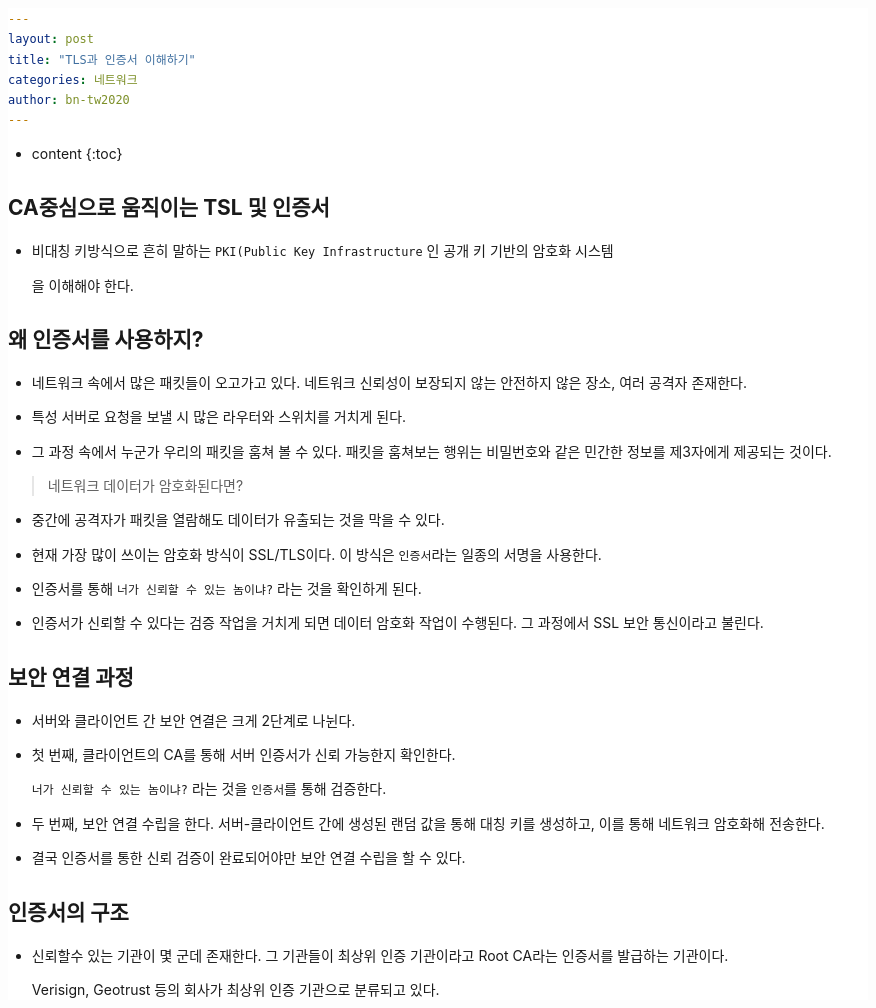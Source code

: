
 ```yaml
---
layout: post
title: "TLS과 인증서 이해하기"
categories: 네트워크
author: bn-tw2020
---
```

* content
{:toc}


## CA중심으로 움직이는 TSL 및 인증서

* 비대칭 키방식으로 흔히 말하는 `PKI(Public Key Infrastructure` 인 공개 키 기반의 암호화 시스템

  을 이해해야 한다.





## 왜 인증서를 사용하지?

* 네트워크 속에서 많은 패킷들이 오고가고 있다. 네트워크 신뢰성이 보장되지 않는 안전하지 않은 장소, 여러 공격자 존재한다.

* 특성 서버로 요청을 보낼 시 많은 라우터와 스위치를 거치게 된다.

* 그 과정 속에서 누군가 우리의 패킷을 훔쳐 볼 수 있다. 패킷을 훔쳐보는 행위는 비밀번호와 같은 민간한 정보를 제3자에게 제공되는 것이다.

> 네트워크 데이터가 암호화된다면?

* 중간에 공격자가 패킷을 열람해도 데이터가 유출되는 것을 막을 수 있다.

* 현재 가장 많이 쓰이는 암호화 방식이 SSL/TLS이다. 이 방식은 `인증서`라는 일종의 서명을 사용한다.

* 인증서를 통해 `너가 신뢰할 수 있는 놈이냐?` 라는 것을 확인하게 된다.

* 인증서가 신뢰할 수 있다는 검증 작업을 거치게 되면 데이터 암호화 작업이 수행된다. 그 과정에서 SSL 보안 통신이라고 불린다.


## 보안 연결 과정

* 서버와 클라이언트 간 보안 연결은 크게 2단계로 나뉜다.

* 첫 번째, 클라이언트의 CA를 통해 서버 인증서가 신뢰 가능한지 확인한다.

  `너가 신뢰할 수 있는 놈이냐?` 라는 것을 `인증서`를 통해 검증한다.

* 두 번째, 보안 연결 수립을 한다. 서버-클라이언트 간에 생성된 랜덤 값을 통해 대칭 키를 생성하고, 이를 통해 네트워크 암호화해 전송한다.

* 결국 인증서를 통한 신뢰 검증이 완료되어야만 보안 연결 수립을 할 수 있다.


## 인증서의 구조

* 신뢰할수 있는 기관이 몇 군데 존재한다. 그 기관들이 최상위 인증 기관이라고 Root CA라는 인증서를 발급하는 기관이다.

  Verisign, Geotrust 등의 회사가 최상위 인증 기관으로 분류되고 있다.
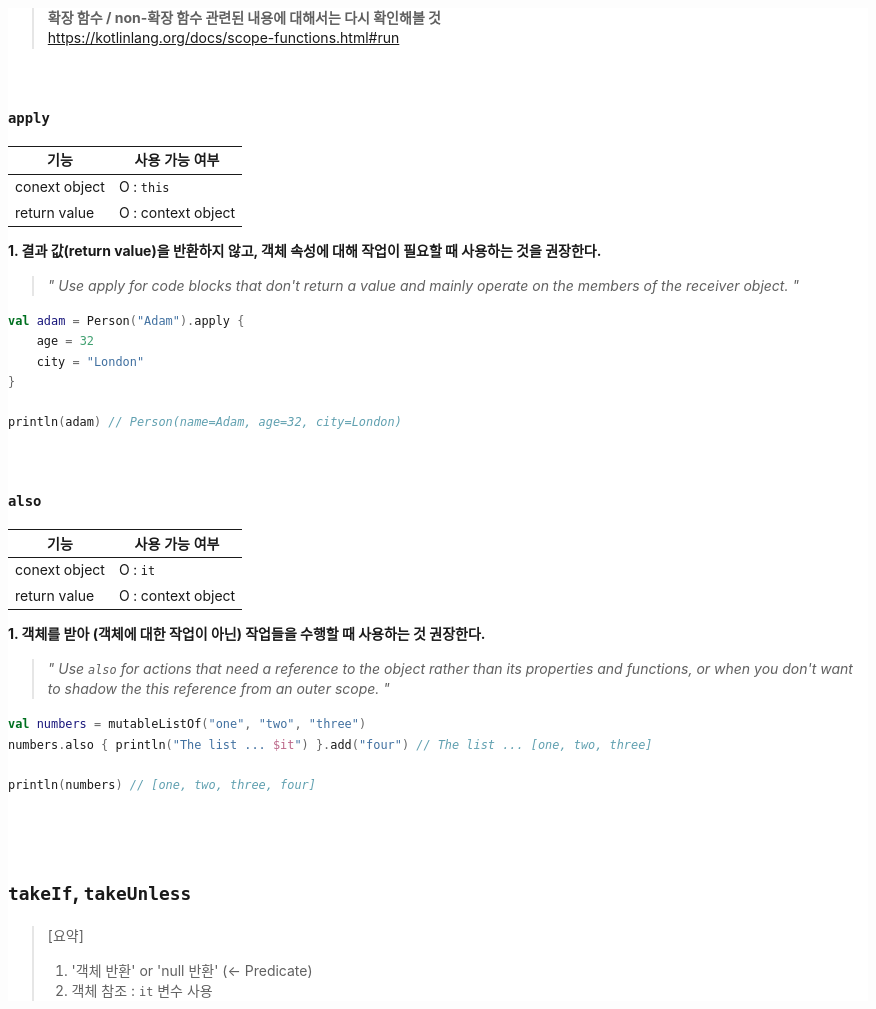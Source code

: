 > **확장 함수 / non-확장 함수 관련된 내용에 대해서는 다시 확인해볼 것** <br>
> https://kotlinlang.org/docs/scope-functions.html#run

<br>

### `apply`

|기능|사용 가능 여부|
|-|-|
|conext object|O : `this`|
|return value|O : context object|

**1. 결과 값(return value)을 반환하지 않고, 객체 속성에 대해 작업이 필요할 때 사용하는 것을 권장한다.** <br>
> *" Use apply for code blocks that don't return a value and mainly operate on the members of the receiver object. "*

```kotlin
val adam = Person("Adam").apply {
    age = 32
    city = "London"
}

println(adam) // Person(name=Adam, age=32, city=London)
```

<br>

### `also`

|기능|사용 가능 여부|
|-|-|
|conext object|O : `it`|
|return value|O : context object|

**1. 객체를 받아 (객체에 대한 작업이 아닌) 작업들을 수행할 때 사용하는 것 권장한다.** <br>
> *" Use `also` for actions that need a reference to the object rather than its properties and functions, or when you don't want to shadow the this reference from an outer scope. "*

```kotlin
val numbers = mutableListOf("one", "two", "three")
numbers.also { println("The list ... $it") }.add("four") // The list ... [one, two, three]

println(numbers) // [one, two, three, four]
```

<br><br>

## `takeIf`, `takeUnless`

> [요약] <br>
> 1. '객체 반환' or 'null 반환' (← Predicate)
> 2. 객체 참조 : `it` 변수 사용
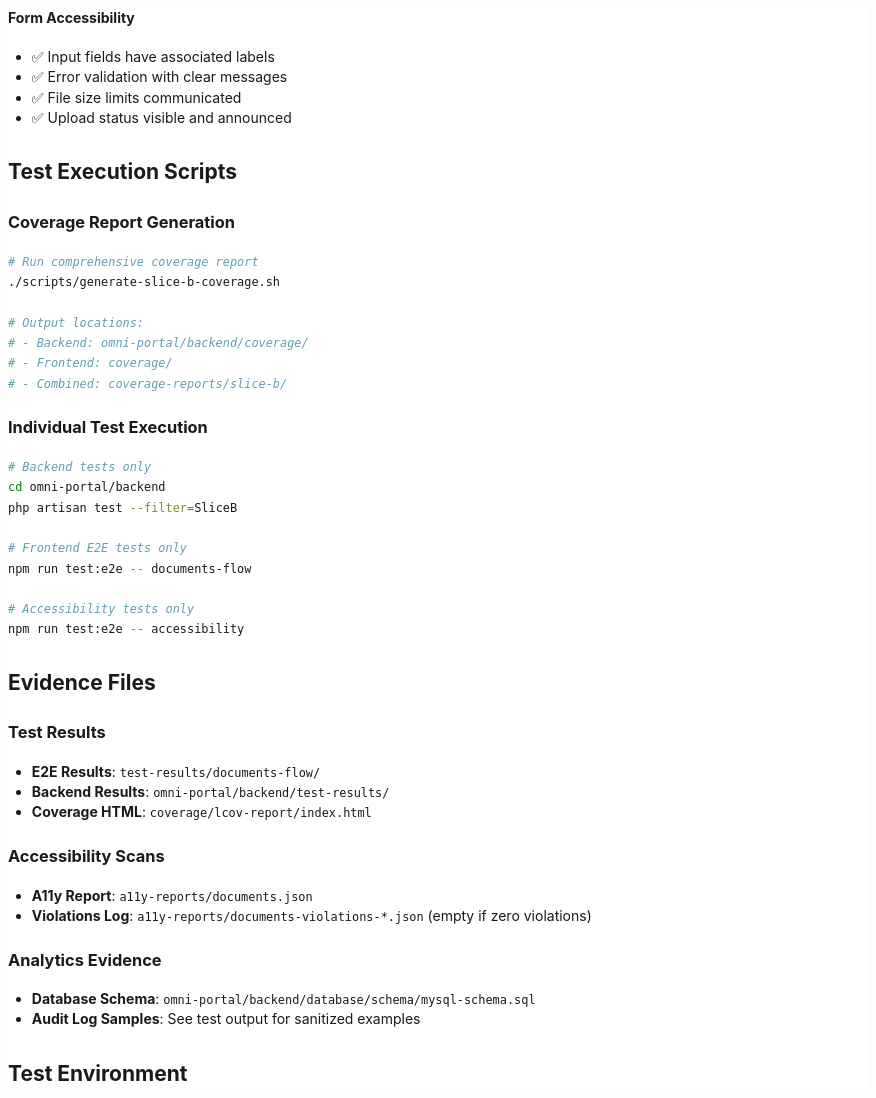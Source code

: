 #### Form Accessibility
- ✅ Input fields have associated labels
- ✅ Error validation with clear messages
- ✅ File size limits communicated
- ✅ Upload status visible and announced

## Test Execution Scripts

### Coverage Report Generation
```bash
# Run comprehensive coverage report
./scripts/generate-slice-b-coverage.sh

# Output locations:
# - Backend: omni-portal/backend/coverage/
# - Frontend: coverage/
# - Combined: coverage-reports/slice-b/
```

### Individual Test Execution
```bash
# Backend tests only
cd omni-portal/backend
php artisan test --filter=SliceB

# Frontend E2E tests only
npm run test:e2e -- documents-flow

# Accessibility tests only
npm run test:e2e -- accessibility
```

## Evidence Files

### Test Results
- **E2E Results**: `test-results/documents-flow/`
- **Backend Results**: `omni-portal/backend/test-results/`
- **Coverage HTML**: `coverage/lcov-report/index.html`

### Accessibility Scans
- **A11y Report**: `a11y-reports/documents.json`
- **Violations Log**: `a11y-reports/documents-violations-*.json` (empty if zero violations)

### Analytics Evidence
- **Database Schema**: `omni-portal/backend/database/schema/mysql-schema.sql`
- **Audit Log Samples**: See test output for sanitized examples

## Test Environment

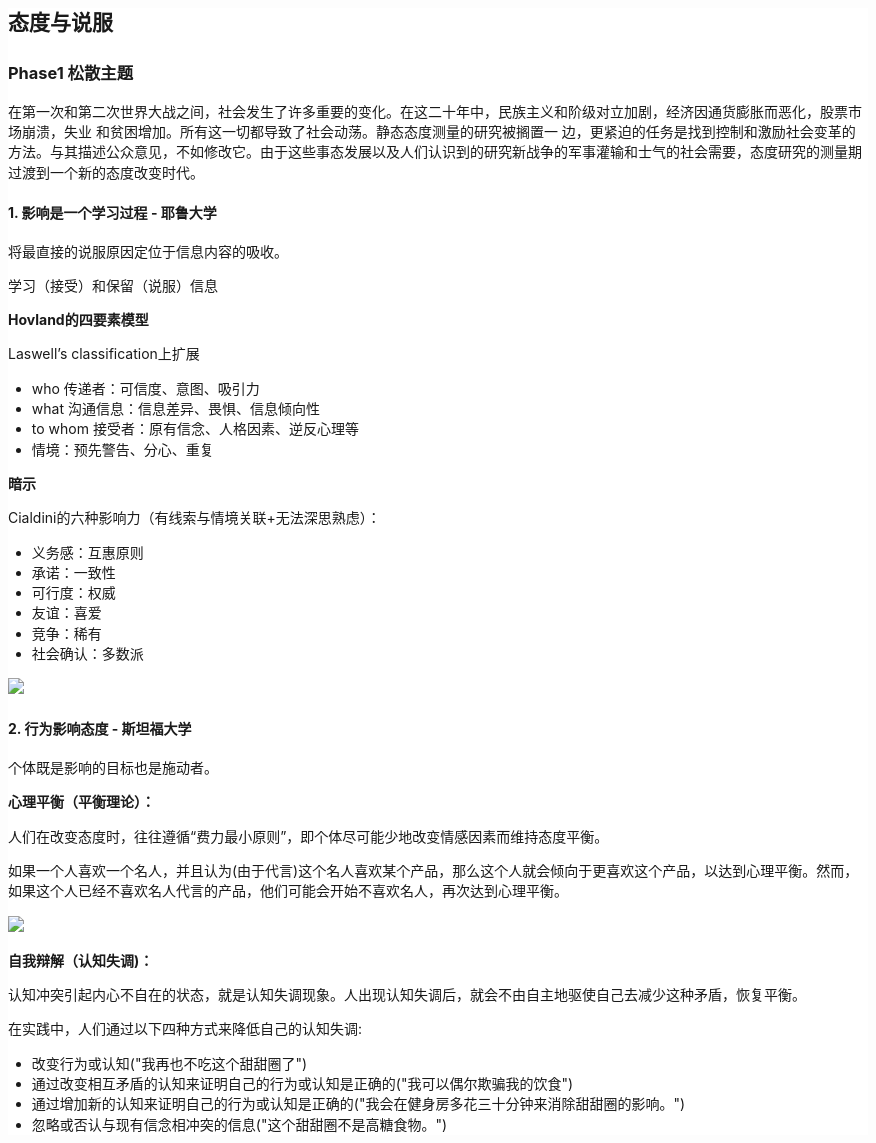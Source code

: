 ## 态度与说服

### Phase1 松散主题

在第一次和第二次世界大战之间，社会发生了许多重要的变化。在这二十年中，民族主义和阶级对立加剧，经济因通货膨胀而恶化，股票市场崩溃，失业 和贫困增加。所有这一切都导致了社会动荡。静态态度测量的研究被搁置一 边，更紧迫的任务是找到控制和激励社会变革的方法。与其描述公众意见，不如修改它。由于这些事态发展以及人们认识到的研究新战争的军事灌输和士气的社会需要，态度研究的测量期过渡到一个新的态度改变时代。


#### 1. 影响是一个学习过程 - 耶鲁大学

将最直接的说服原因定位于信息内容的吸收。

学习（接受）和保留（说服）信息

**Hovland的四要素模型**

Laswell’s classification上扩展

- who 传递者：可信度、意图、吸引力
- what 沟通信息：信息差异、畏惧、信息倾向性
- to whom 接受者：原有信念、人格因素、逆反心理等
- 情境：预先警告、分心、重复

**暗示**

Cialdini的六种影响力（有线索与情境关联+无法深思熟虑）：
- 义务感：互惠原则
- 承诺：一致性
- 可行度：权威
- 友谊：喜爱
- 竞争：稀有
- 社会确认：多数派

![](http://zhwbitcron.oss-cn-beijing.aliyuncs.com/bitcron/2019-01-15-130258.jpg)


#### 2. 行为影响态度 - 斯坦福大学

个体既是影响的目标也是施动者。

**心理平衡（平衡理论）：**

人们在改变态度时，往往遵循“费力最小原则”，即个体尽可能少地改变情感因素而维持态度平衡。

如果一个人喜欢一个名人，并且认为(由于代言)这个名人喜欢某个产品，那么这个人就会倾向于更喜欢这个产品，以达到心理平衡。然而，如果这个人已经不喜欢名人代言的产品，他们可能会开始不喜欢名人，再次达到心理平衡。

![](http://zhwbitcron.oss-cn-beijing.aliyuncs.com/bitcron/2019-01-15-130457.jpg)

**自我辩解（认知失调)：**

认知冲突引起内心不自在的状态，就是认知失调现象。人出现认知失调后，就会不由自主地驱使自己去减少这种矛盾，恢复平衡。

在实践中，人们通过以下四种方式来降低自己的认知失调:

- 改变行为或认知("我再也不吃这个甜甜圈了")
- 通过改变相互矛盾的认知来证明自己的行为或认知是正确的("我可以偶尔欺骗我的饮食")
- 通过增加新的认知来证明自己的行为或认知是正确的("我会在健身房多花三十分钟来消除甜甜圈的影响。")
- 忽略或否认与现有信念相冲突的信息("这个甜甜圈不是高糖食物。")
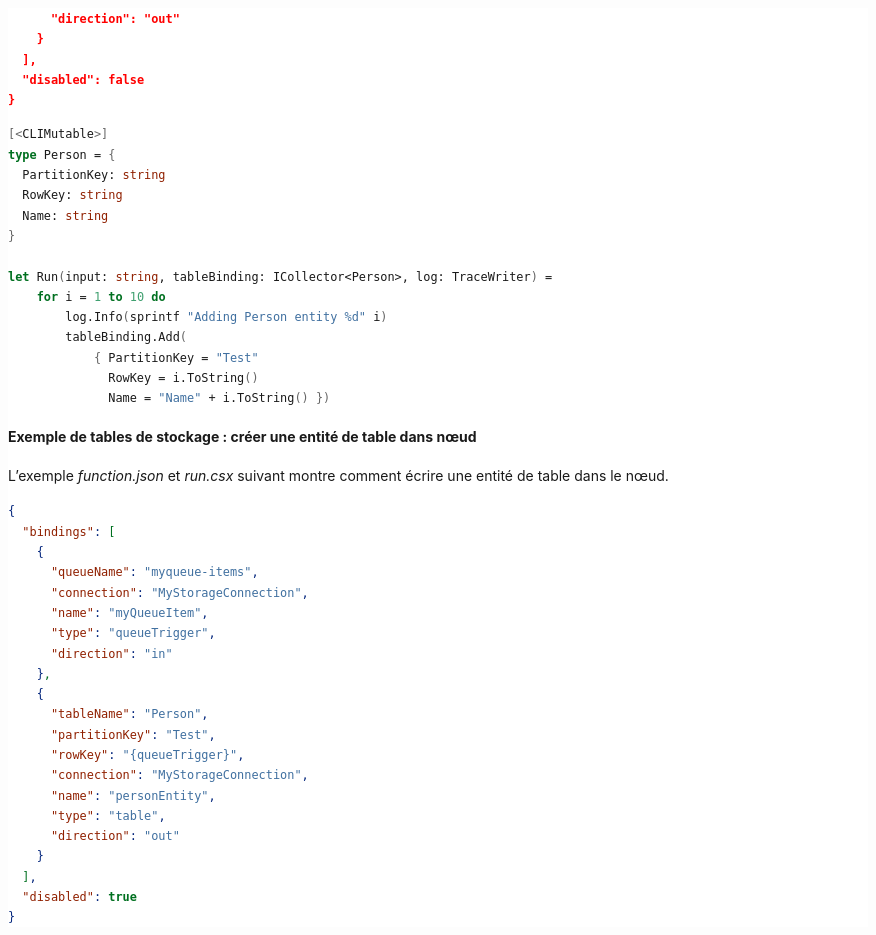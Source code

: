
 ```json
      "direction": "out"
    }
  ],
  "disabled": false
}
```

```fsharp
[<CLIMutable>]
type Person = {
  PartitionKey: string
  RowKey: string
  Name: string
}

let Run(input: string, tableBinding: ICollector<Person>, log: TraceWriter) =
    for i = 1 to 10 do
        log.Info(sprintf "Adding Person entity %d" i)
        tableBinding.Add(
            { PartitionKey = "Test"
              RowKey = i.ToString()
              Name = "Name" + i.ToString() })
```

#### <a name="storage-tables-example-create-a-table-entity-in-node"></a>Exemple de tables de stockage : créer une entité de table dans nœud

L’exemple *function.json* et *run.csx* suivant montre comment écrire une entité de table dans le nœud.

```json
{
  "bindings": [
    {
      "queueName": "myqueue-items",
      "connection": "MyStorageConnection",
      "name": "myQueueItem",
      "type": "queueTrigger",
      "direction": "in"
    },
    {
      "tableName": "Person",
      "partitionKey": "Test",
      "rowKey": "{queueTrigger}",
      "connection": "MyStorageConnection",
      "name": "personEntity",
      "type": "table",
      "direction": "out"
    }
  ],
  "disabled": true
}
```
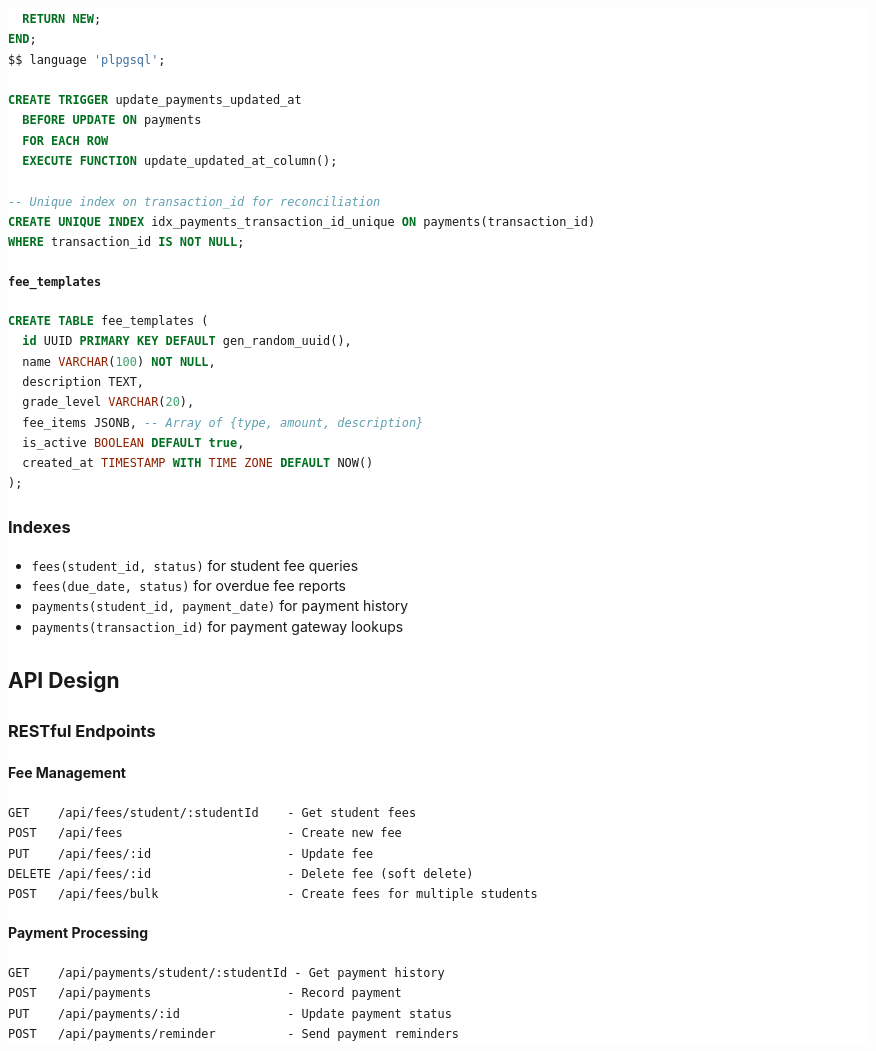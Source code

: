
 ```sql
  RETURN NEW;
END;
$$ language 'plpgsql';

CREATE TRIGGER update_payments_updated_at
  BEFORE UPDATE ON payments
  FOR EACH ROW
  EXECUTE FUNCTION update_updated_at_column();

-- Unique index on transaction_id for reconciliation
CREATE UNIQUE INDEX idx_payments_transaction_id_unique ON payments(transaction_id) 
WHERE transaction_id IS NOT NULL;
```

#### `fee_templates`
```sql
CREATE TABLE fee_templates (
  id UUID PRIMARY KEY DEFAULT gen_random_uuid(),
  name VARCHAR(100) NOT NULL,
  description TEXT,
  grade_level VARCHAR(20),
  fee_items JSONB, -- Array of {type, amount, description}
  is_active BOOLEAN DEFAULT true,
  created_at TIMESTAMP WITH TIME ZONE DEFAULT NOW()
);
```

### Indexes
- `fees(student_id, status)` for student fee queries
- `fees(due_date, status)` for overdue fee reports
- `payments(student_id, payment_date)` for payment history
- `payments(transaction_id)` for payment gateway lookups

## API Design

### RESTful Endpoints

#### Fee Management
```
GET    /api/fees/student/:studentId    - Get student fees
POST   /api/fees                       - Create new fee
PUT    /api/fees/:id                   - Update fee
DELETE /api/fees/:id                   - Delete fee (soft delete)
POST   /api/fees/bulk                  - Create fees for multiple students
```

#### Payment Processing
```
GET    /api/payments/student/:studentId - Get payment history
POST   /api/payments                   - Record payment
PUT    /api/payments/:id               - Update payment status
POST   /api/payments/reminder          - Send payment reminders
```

### ACTIVITY
Please reproduce the listing exactly from its opening line through the line that contains "여러 공격자 존재한다.", both included, with all pictures omitted.

### EXPECTED ANSWER
Source code

:
 ```yaml
---
layout: post
title: "TLS과 인증서 이해하기"
categories: 네트워크
author: bn-tw2020
---
```

* content
{:toc}


## CA중심으로 움직이는 TSL 및 인증서

* 비대칭 키방식으로 흔히 말하는 `PKI(Public Key Infrastructure` 인 공개 키 기반의 암호화 시스템

  을 이해해야 한다.





## 왜 인증서를 사용하지?

* 네트워크 속에서 많은 패킷들이 오고가고 있다. 네트워크 신뢰성이 보장되지 않는 안전하지 않은 장소, 여러 공격자 존재한다.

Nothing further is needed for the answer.